WRECKING CREW
FOR ANARCHIC VIDEO-GAME ADAPTATION BORDERLANDS, DIRECTOR ELI ROTH ASSEMBLED AN ECLECTIC CAST OF A-LISTERS. WE SPEAK TO THEM ABOUT A VERY VIOLENT ODYSSEY
WORDS OLLY RICHARDS
Odd couple: Gang leader Lilith (Cate Blanchett) and Tiny Tina (Ariana Greenblatt)
Director Eli Roth gets comfortable on set with Claptrap (voiced by Jack Black).
Tina and scientist Tannis (Jamie Lee Curtis) sync faces
SHOOTING FOR THE STARS
It took a long time to tame the strange world of Borderlands. The video-game series, which debuted in 2009 and has sold around 80 million copies, takes place on a ravaged planet, Pandora (not that one), where assorted lunatics fight for money and for simple love of carnage. In 2015, it was reported that Lionsgate was developing it for cinema. It took a few years to find a director wild enough to take it on.
Eli Roth (director): I’d always wanted to do something that involved real world-building.
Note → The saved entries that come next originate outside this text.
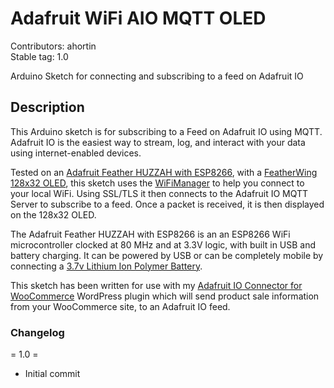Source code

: # Adafruit WiFi AIO MQTT OLED  
Contributors: ahortin  
Stable tag: 1.0  

Arduino Sketch for connecting and subscribing to a feed on Adafruit IO


## Description

This Arduino sketch is for subscribing to a Feed on Adafruit IO using MQTT. Adafruit IO is the easiest way to stream, log, and interact with your data using internet-enabled devices.

Tested on an [Adafruit Feather HUZZAH with ESP8266](https://www.adafruit.com/product/2821), with a [FeatherWing 128x32 OLED](https://www.adafruit.com/product/2900), this sketch uses the [WiFiManager](https://github.com/tzapu/WiFiManager) to help you connect to your local WiFi. Using SSL/TLS it then connects to the Adafruit IO MQTT Server to subscribe to a feed. Once a packet is received, it is then displayed on the 128x32 OLED.

The Adafruit Feather HUZZAH with ESP8266 is an an ESP8266 WiFi microcontroller clocked at 80 MHz and at 3.3V logic, with built in USB and battery charging. It can be powered by USB or can be completely mobile by connecting a [3.7v Lithium Ion Polymer Battery](https://www.adafruit.com/product/1578).

This sketch has been written for use with my [Adafruit IO Connector for WooCommerce](https://github.com/maddisondesigns/adafruit-io-connector-for-woocommerce) WordPress plugin which will send product sale information from your WooCommerce site, to an Adafruit IO feed.

### Changelog

= 1.0 =
- Initial commit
Something big, fun and not too serious — on the Star Wars, Fifth Element end of the spectrum. Ari Arad, the producer, had approached Randy Pitchford, the game’s creator, about making a movie out of Borderlands about seven years before I got involved. They’d been through iteration after iteration. There are so many characters in the game, and they’d tried every one you can think of. It’s like Dungeons & Dragons — there are so many possible stories, where do you even begin? Then they came up with the idea of this [treasure] vault of Pandora and this villain, Atlas. The script I read was terrific, and of course I came in with my own ideas.
Edgar Ramírez (Atlas): In the game, the enemy is the Atlas Corporation. In the film, that corporation is distilled into a man: me. I am the most powerful man in the universe and most evil person you could imagine. My daughter has been kidnapped and I need the best bounty hunter to find her.
The script Roth read, and further developed (Roth and Joe Crombie share the screenwriting credit), centred on that bounty hunter: Lilith, a world-weary woman who left Pandora years ago and hoped never to return. The reluctant leader of the film’s ragtag crew, Lilith required an actor who could do comedy, drama and action, and anchor a ridiculous world.